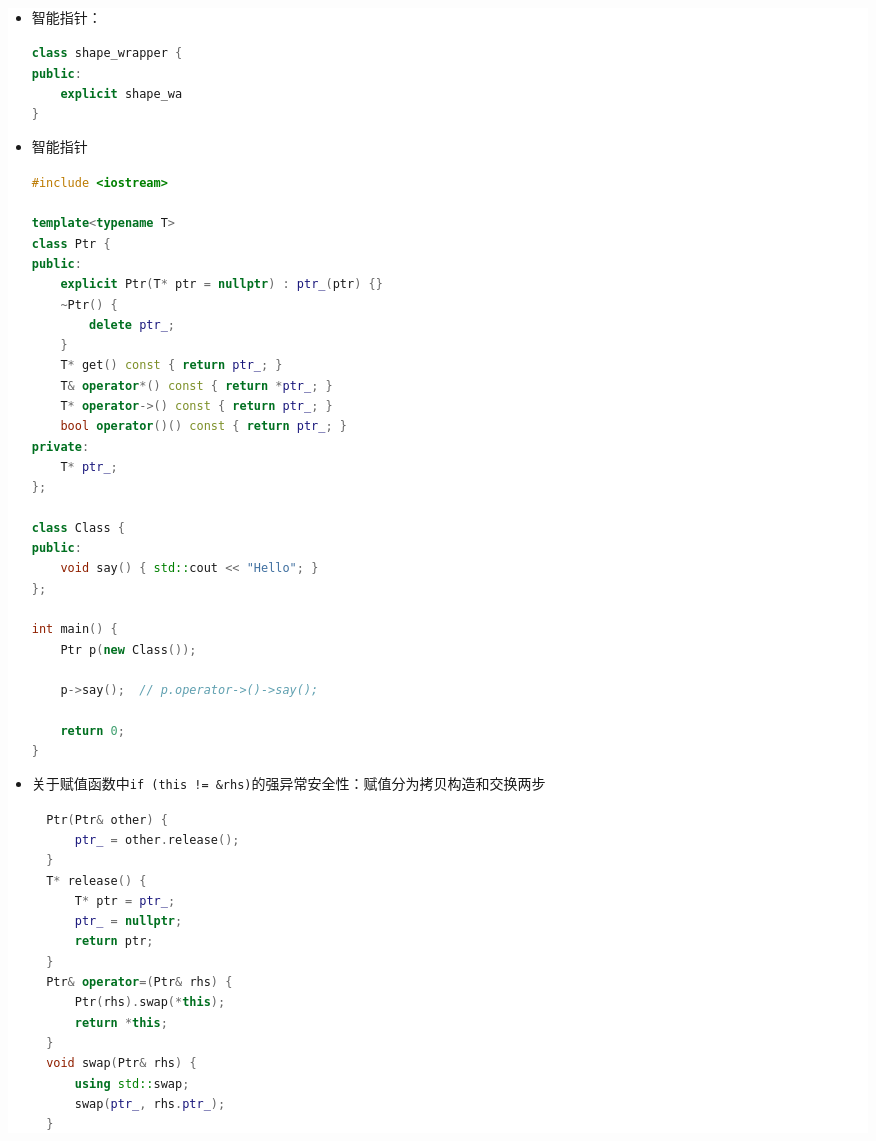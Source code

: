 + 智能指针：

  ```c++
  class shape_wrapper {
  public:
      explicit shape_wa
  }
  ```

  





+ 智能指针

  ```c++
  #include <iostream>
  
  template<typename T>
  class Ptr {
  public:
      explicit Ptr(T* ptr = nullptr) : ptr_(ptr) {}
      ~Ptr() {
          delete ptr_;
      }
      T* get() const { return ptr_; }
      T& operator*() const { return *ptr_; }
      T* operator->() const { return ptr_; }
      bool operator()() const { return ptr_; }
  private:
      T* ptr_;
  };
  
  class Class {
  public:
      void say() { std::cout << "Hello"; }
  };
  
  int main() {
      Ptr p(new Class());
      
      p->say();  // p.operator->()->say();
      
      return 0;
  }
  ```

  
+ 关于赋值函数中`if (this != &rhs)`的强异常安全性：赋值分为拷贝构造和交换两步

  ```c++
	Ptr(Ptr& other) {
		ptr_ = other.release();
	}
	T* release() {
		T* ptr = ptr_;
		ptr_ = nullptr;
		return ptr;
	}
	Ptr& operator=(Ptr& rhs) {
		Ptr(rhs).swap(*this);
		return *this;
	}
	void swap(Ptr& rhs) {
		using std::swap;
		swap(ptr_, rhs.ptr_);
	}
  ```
- - -
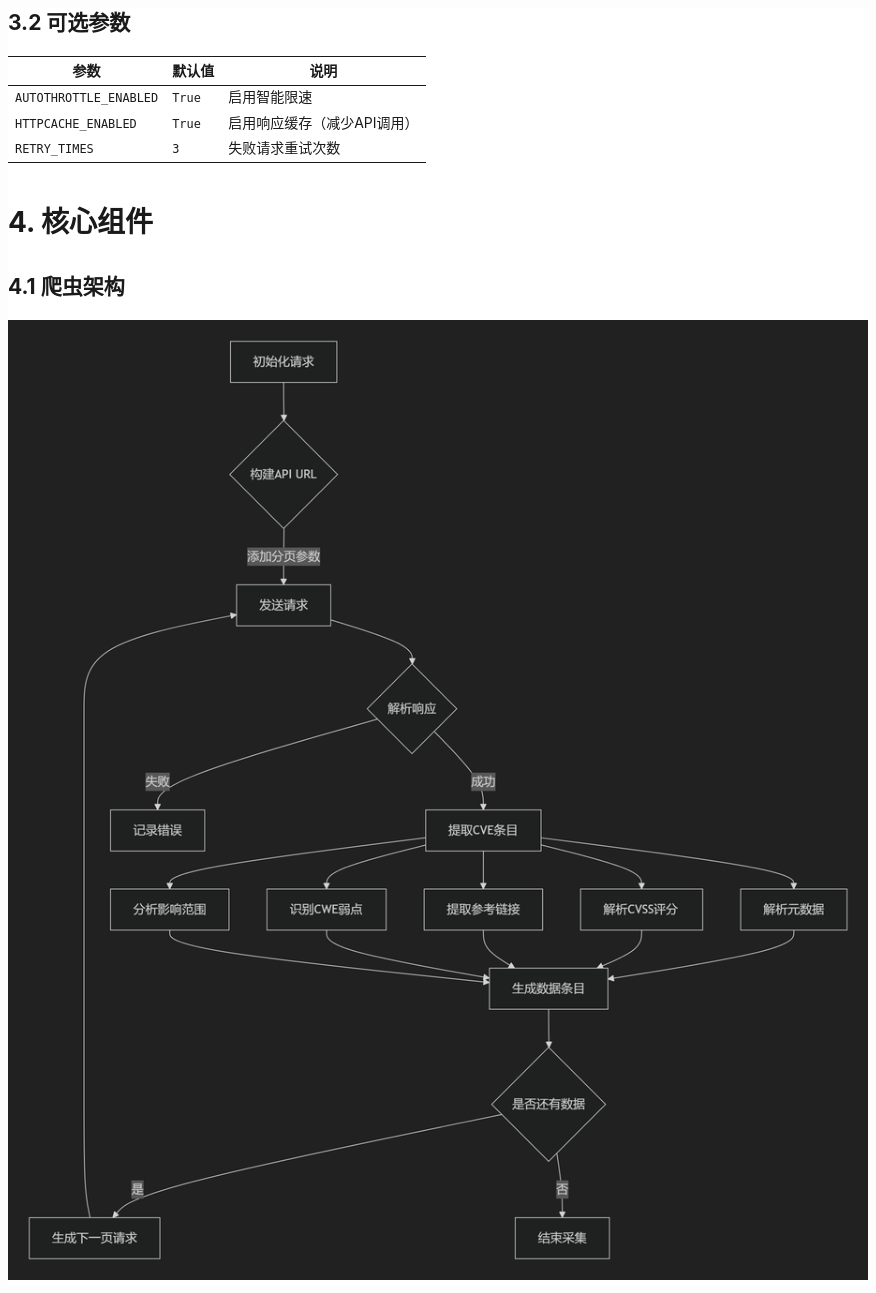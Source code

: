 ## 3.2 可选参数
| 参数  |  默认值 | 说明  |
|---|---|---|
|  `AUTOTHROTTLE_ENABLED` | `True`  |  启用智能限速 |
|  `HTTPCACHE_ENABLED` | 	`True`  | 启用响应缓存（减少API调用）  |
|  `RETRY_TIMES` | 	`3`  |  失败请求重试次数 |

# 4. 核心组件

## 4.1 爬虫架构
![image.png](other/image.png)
- - -
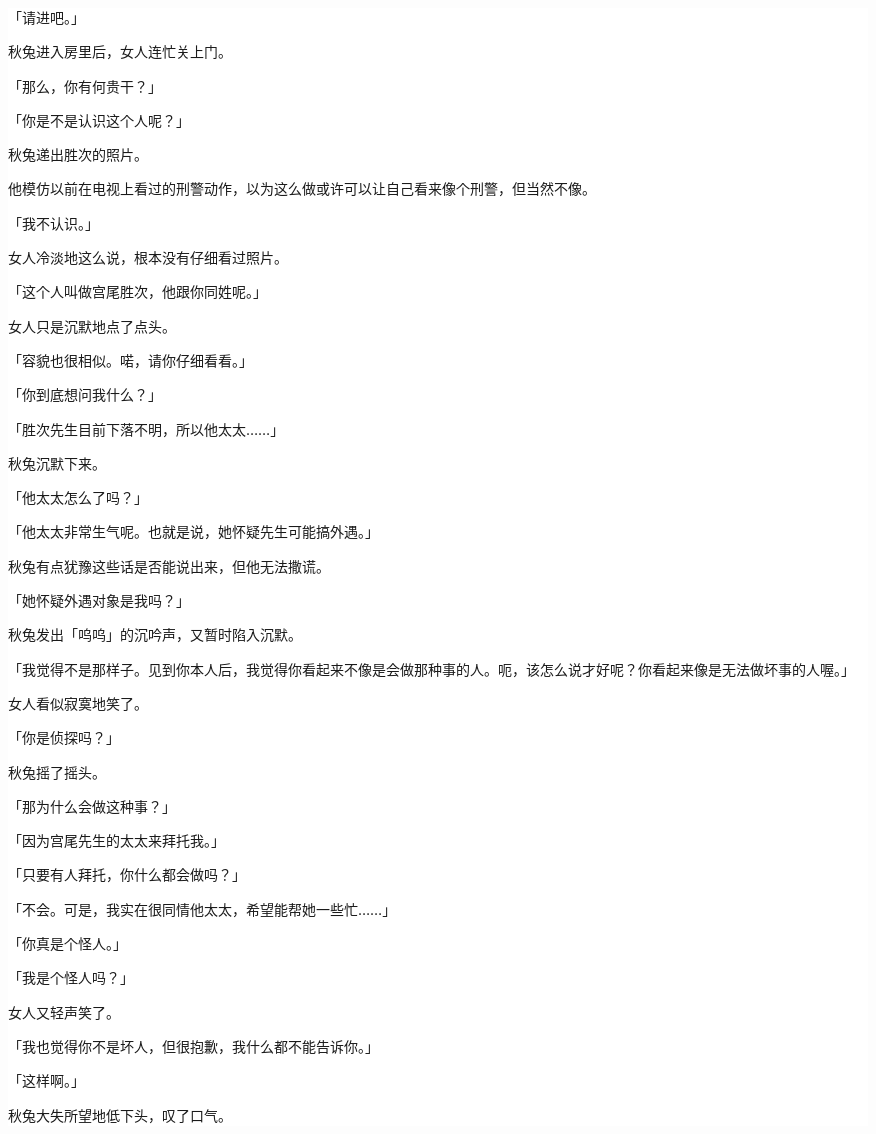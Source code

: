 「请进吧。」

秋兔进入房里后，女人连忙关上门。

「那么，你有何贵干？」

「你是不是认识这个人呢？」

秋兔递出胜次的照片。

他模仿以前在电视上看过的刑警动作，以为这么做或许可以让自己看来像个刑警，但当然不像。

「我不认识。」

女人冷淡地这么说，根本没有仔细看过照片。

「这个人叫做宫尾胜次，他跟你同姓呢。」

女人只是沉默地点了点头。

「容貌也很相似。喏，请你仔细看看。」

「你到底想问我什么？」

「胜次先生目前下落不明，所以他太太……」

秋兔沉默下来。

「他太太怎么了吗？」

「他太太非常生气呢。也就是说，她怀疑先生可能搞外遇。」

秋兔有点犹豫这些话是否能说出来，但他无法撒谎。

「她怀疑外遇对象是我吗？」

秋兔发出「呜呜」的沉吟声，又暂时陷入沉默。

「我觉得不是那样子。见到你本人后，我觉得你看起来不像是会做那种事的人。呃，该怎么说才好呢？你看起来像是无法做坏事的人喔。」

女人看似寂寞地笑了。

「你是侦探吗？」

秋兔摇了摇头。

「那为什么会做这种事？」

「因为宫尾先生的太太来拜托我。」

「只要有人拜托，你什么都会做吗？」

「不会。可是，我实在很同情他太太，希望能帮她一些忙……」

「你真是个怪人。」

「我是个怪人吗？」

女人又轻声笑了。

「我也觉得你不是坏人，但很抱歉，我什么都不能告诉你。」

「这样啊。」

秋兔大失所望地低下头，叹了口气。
- - -
** Work to complete **
Looking at the data above, give the number of lines that include "const"; add nothing else.

** Exercise response **
4